Verschwörungsmythen, Rechtspopulismus, Fake News: Laut zwei Expertinnen läuft die Generation 50+ Gefahr, sich in radikalen Filterblasen zu verlieren. Woran liegt das? Und wie kann dem Phänomen radikalisierter Seniorinnen und Senioren entgegengewirkt werden?

Dass Jugendliche sich im Netz radikalisieren, ist ein bekanntes und viel besprochenes Problem. Doch seit einigen Jahren lässt sich dieses Phänomen auch bei der Generation der über 50-Jährigen vermehrt beobachten. Ob Desinformationen, Verschwörungsideen oder rechtes Gedankengut: Ältere Menschen driften vermehrt in radikale Filterblasen ab. Das berichten die beiden Autorinnen Sarah Pohl und Mirijam Wiedemann im ntv.de-Interview.

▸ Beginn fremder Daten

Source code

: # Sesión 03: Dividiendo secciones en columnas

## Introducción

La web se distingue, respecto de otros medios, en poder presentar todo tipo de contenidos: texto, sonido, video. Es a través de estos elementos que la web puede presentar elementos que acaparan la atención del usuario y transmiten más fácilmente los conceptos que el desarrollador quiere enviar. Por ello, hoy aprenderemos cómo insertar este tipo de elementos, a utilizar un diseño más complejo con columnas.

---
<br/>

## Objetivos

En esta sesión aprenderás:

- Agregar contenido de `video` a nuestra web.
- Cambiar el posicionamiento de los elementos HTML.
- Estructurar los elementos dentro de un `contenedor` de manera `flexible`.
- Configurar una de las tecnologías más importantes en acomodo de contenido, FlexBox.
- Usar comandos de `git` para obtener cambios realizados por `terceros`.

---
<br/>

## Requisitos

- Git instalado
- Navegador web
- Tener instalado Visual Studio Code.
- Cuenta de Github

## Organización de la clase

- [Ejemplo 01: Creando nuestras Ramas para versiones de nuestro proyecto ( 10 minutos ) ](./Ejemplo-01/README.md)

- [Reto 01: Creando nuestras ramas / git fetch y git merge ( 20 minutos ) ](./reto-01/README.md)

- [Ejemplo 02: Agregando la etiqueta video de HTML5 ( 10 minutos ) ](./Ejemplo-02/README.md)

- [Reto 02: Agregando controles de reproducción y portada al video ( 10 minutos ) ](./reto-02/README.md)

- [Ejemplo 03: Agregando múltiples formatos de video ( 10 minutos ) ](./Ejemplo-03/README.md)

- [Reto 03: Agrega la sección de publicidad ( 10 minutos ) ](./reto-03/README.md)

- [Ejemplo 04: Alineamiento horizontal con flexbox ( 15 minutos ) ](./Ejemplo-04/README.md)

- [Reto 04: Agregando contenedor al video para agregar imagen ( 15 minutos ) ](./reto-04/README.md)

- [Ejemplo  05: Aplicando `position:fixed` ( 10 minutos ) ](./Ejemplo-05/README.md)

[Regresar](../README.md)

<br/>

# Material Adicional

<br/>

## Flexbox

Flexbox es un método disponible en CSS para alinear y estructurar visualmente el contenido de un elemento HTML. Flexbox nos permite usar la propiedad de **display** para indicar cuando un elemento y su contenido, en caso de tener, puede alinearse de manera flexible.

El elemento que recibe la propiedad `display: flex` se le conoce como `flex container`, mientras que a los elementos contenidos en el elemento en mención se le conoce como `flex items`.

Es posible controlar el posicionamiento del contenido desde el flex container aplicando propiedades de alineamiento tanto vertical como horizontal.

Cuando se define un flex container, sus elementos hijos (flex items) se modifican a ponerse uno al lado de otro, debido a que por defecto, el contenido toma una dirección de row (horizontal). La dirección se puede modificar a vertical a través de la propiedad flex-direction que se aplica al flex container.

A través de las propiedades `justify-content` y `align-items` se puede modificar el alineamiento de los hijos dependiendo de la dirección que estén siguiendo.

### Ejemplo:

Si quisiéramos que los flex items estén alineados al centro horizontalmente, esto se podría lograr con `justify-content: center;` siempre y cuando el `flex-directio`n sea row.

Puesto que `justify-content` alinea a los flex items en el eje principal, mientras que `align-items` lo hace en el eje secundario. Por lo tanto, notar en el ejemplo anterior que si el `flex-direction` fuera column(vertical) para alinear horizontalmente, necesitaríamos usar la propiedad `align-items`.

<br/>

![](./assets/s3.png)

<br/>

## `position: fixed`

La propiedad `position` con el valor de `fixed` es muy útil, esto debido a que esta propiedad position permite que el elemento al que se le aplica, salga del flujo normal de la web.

Laut dem Verfassungsschutz Baden-Württemberg sind die meisten Angehörigen der sogenannten "Reichsbürger"-Bewegung zwischen 50 und 59 Jahre alt. Auch der Bayerische Verfassungsschutz kommt zu dem Schluss, dass "mehr als die Hälfte des Personenpotenzials 50 Jahre oder älter" ist. Und in einer Studie der Friedrich-Ebert-Stiftung von 2021 heißt es, dass Menschen zwischen 31 und 60 und über 61 Jahre häufiger an Coronaverschwörungen glaubten als jüngere.

Gerade während der Pandemie habe die Radikalisierungsdynamik unter älteren Personen stark zugenommen, sagen Pohl und Wiedemann, deren gemeinsames Buch "Abgetaucht, radikalisiert, verloren?" am 10. März erscheint. Viele hätten sich infolge der sozialen Isolation in Chatgruppen und soziale Netzwerke zurückgezogen, um sich mit anderen auszutauschen und sich zu "informieren". Die Expertinnen setzen den Begriff hier ganz bewusst in Anführungszeichen, da einschlägige Corona-Kanäle häufig eher von Desinformationen beherrscht wurden. Das schrittweise und oft unbemerkte Abrutschen in die "Verschwörungsschiene" sei da bei vielen quasi vorprogrammiert gewesen.

Betrifft uns alle - "nicht nur ein paar Spinner"

Allerdings entstünden die radikalen Bubbles nicht nur im Internet, sondern auch in der analogen Welt - im einfachen Alltag der Menschen, "indem sie sich nur noch mit Personen umgeben, die ähnliche Meinungen vertreten wie sie selbst", erklärt Pohl. So würden sie schleichend immer mehr den Kontakt zu anderen Sichtweisen verlieren, "und keine Kritik mehr von außen bekommen, weil sie sich Umfeld und Freizeit so gestaltet haben, dass sie praktisch nur noch in der eigenen Weltanschauung leben".

Hinter diesem Prozess stecke ein ganz natürlicher menschlicher Impuls, meint Pohl. "Menschen fühlen sich zu dem hingezogen, was ihnen ähnlich ist. Unser Gehirn mag es, sich bestätigt zu fühlen. Wir alle leben mehr oder weniger in Filterblasen, das betrifft nicht nur ein paar Spinner."

Gefährlich werde das Ganze, wenn aus Ansichten letztlich "gruppenbezogene Menschenfeindlichkeit" wird; wenn die Debatten in den Blasen immer extremistischer und Menschen schließlich gewaltbereit werden. Laut dem baden-württembergischen Zentrum gegen Extremismus (Konex) neigen beispielsweise Menschen aus dem sogenannten "Reichsbürger"-Milieu auch im hohen Alter noch zur Gewaltbereitschaft. Dabei habe eine Stichprobe ergeben, "dass Reichsbürger, die [...] mit Gewalttaten auffällig geworden sind, gegenüber Nicht-Gewalttätern etwas stärker sozial isoliert" zu sein scheinen.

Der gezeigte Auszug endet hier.